Would you copy out, exactly as written, each line from the one containing "vpn。二者只在偶偶中心相同。其他固定混合差分与各自注明的奇偶分支对应。" to the end of the records below?

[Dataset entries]
------

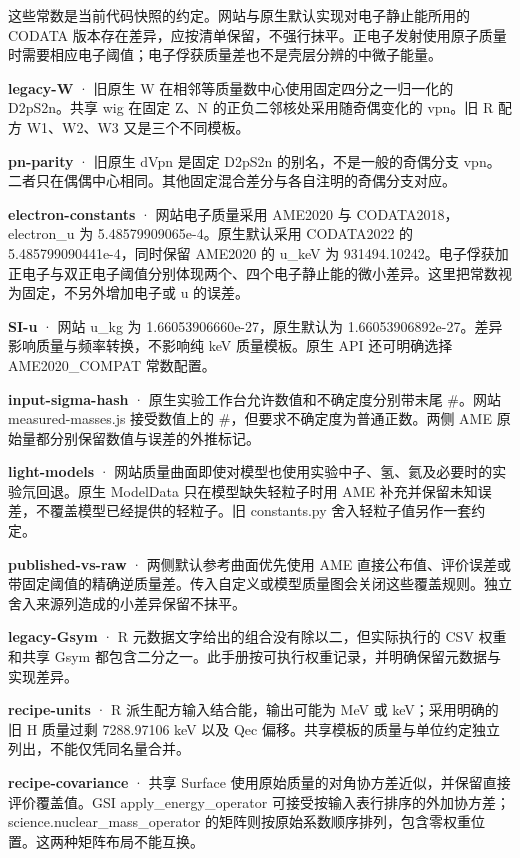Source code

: \documentclass[
  11pt,
  letterpaper,
]{article}
\begin{document}
这些常数是当前代码快照的约定。网站与原生默认实现对电子静止能所用的
CODATA
版本存在差异，应按清单保留，不强行抹平。正电子发射使用原子质量时需要相应电子阈值；电子俘获质量差也不是壳层分辨的中微子能量。

\textbf{legacy-W} · 旧原生 W 在相邻等质量数中心使用固定四分之一归一化的
D2pS2n。共享 wig 在固定 Z、N 的正负二邻核处采用随奇偶变化的 vpn。旧 R
配方 W1、W2、W3 又是三个不同模板。

\textbf{pn-parity} · 旧原生 dVpn 是固定 D2pS2n
的别名，不是一般的奇偶分支
vpn。二者只在偶偶中心相同。其他固定混合差分与各自注明的奇偶分支对应。

\textbf{electron-constants} · 网站电子质量采用 AME2020 与
CODATA2018，electron\_u 为 5.48579909065e-4。原生默认采用 CODATA2022 的
5.485799090441e-4，同时保留 AME2020 的 u\_keV 为
931494.10242。电子俘获加正电子与双正电子阈值分别体现两个、四个电子静止能的微小差异。这里把常数视为固定，不另外增加电子或
u 的误差。

\textbf{SI-u} · 网站 u\_kg 为 1.66053906660e-27，原生默认为
1.66053906892e-27。差异影响质量与频率转换，不影响纯 keV 质量模板。原生
API 还可明确选择 AME2020\_COMPAT 常数配置。

\textbf{input-sigma-hash} · 原生实验工作台允许数值和不确定度分别带末尾
\#。网站 measured-masses.js 接受数值上的
\#，但要求不确定度为普通正数。两侧 AME
原始量都分别保留数值与误差的外推标记。

\textbf{light-models} ·
网站质量曲面即使对模型也使用实验中子、氢、氦及必要时的实验氘回退。原生
ModelData 只在模型缺失轻粒子时用 AME
补充并保留未知误差，不覆盖模型已经提供的轻粒子。旧 constants.py
舍入轻粒子值另作一套约定。

\textbf{published-vs-raw} · 两侧默认参考曲面优先使用 AME
直接公布值、评价误差或带固定阈值的精确逆质量差。传入自定义或模型质量图会关闭这些覆盖规则。独立舍入来源列造成的小差异保留不抹平。

\textbf{legacy-Gsym} · R 元数据文字给出的组合没有除以二，但实际执行的
CSV 权重和共享 Gsym
都包含二分之一。此手册按可执行权重记录，并明确保留元数据与实现差异。

\textbf{recipe-units} · R 派生配方输入结合能，输出可能为 MeV 或
keV；采用明确的旧 H 质量过剩 7288.97106 keV 以及 Qec
偏移。共享模板的质量与单位约定独立列出，不能仅凭同名量合并。

\textbf{recipe-covariance} · 共享 Surface
使用原始质量的对角协方差近似，并保留直接评价覆盖值。GSI
apply\_energy\_operator
可接受按输入表行排序的外加协方差；science.nuclear\_mass\_operator
的矩阵则按原始系数顺序排列，包含零权重位置。这两种矩阵布局不能互换。
\end{document}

------

Written answer:
vpn。二者只在偶偶中心相同。其他固定混合差分与各自注明的奇偶分支对应。

\textbf{electron-constants} · 网站电子质量采用 AME2020 与
CODATA2018，electron\_u 为 5.48579909065e-4。原生默认采用 CODATA2022 的
5.485799090441e-4，同时保留 AME2020 的 u\_keV 为
931494.10242。电子俘获加正电子与双正电子阈值分别体现两个、四个电子静止能的微小差异。这里把常数视为固定，不另外增加电子或
u 的误差。

\textbf{SI-u} · 网站 u\_kg 为 1.66053906660e-27，原生默认为
1.66053906892e-27。差异影响质量与频率转换，不影响纯 keV 质量模板。原生
API 还可明确选择 AME2020\_COMPAT 常数配置。

\textbf{input-sigma-hash} · 原生实验工作台允许数值和不确定度分别带末尾
\#。网站 measured-masses.js 接受数值上的
\#，但要求不确定度为普通正数。两侧 AME
原始量都分别保留数值与误差的外推标记。

\textbf{light-models} ·
网站质量曲面即使对模型也使用实验中子、氢、氦及必要时的实验氘回退。原生
ModelData 只在模型缺失轻粒子时用 AME
补充并保留未知误差，不覆盖模型已经提供的轻粒子。旧 constants.py
舍入轻粒子值另作一套约定。

\textbf{published-vs-raw} · 两侧默认参考曲面优先使用 AME
直接公布值、评价误差或带固定阈值的精确逆质量差。传入自定义或模型质量图会关闭这些覆盖规则。独立舍入来源列造成的小差异保留不抹平。

\textbf{legacy-Gsym} · R 元数据文字给出的组合没有除以二，但实际执行的
CSV 权重和共享 Gsym
都包含二分之一。此手册按可执行权重记录，并明确保留元数据与实现差异。

\textbf{recipe-units} · R 派生配方输入结合能，输出可能为 MeV 或
keV；采用明确的旧 H 质量过剩 7288.97106 keV 以及 Qec
偏移。共享模板的质量与单位约定独立列出，不能仅凭同名量合并。

\textbf{recipe-covariance} · 共享 Surface
使用原始质量的对角协方差近似，并保留直接评价覆盖值。GSI
apply\_energy\_operator
可接受按输入表行排序的外加协方差；science.nuclear\_mass\_operator
的矩阵则按原始系数顺序排列，包含零权重位置。这两种矩阵布局不能互换。
\end{document}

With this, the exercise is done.